Meanwhile, court time is being rationed. Priority is being given to possession cases involving rent arrears of at least 12 months’ rent, or nine months’ rent if it is more than 25 per cent of a landlords’ total annual income from any source. Other cases being given priority include those involving squatting, domestic violence, fraud, deception, illegal sub-letting, and abandonment of a property.

New procedure rules have also been published.

Enforcement of possession orders will also be prioritised.

‘When the courts were closed in March this year, it didn’t just prevent landlords from starting new applications for possession orders, bailiffs and high court enforcement officers also stopped enforcing orders’, explained NRLA senior policy officer James Wood.

‘As with the re-opening of the courts, landlords should temper their expectations about how quickly they might regain possession. With a six month backlog of cases and less than 300 bailiffs operating full time across England and Wales, priority will have to be given to the most serious possession cases. To account for this, bailiffs will schedule enforcement based on the priority of need and the order in which the application was made. This will likely mean that cases of serious anti-social behaviour or extreme rent arrears will be heard first followed by outstanding warrants from pre-lockdown’. 

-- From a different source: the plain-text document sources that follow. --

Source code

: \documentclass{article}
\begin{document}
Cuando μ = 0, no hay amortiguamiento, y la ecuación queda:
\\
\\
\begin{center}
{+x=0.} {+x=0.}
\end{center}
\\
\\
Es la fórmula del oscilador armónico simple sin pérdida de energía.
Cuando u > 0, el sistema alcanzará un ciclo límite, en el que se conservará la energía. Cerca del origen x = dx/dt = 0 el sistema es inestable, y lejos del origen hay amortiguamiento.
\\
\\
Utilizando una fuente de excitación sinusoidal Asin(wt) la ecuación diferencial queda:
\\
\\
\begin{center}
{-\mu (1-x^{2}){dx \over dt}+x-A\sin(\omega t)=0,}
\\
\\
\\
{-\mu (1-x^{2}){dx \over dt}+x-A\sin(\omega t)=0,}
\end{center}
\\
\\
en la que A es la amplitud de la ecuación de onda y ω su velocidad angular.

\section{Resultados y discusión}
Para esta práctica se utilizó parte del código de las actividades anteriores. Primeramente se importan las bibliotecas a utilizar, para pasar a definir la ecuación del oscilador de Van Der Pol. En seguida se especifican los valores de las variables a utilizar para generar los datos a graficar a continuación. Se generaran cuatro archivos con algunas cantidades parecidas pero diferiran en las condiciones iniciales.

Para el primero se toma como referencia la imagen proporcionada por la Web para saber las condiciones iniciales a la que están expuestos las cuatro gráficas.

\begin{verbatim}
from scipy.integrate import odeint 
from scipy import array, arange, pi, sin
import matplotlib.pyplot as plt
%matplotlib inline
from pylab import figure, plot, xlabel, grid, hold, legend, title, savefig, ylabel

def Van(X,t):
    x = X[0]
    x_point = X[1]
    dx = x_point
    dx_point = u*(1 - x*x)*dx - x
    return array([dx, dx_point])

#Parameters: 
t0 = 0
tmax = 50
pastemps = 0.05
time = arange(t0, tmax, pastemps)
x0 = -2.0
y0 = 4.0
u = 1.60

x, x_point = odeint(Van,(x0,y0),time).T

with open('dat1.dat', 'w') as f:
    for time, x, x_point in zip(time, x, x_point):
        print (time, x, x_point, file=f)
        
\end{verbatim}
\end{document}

Citizen’s Advice advises tenants: ‘If your landlord wants to evict you from your privately rented home there are three stages he or she will have to go through. First, the landlord will need to serve you with a notice. When this expires, he or she will need to go to court to get a possession order, and finally apply for a bailiff visit to evict you. It’s really important to know where you are in that process.

‘If your landlord has not yet given you a formal notice then you won’t be evicted for many months’.